When combined with PRP, PFP, MFAT, or other regenerative methods, shockwave therapy may act like a biological catalyst. A catalyst helps a process work better. In this case, shockwave may help the body respond more effectively to the regenerative signals placed into the injured area.

Why ChiroMed’s Integrated Model Matters

Chronic back pain and sciatica are rarely simple. Pain may involve the spine, nerves, muscles, joints, inflammation, nutrition, stress, sleep, hormones, work demands, accident trauma, and movement habits.

That is why ChiroMed uses an integrated medicine model.

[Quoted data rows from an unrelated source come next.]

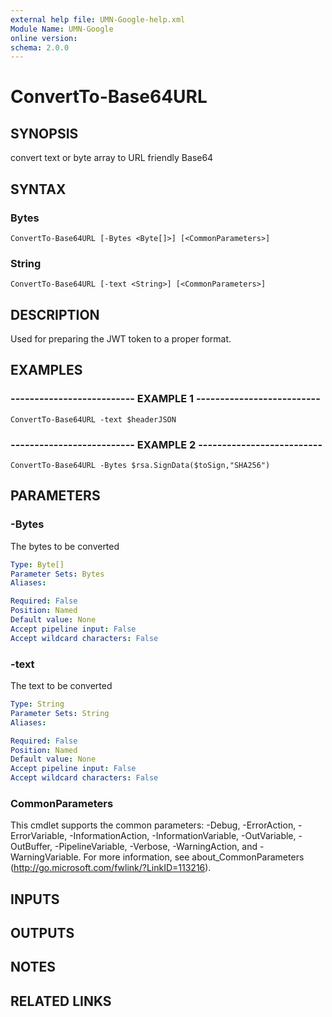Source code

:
 ```yaml
---
external help file: UMN-Google-help.xml
Module Name: UMN-Google
online version: 
schema: 2.0.0
---
```


# ConvertTo-Base64URL

## SYNOPSIS
convert text or byte array to URL friendly Base64

## SYNTAX

### Bytes
```
ConvertTo-Base64URL [-Bytes <Byte[]>] [<CommonParameters>]
```

### String
```
ConvertTo-Base64URL [-text <String>] [<CommonParameters>]
```

## DESCRIPTION
Used for preparing the JWT token to a proper format.

## EXAMPLES

### -------------------------- EXAMPLE 1 --------------------------
```
ConvertTo-Base64URL -text $headerJSON
```

### -------------------------- EXAMPLE 2 --------------------------
```
ConvertTo-Base64URL -Bytes $rsa.SignData($toSign,"SHA256")
```

## PARAMETERS

### -Bytes
The bytes to be converted

```yaml
Type: Byte[]
Parameter Sets: Bytes
Aliases: 

Required: False
Position: Named
Default value: None
Accept pipeline input: False
Accept wildcard characters: False
```

### -text
The text to be converted

```yaml
Type: String
Parameter Sets: String
Aliases: 

Required: False
Position: Named
Default value: None
Accept pipeline input: False
Accept wildcard characters: False
```

### CommonParameters
This cmdlet supports the common parameters: -Debug, -ErrorAction, -ErrorVariable, -InformationAction, -InformationVariable, -OutVariable, -OutBuffer, -PipelineVariable, -Verbose, -WarningAction, and -WarningVariable. For more information, see about_CommonParameters (http://go.microsoft.com/fwlink/?LinkID=113216).

## INPUTS

## OUTPUTS

## NOTES

## RELATED LINKS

Dr. Alexander Jimenez, DC, APRN, FNP-BC, CCST, CFMP, IFMCP, ATN, brings a unique clinical view as both a chiropractor and a board-certified family nurse practitioner. His background allows him to consider both the structural and medical sides of pain. This includes spinal mechanics, soft-tissue injuries, nerve symptoms, functional medicine, rehabilitation, and personal-injury documentation.

Dr. Maria Guadalupe Cardenas, MD, Board Certified in Internal Medicine, serves as Medical Director and Collaborative Physician at the practice. ChiroMed clinic materials list Dr. Cardenas as NPI #1164426749 and Texas MD License #J2933. With over 40 years of experience as an internist, she adds medical oversight, adult health knowledge, chronic disease awareness, medication safety review, and clinical direction.

Taken together, this type of team-based care provides patients with a broader support system.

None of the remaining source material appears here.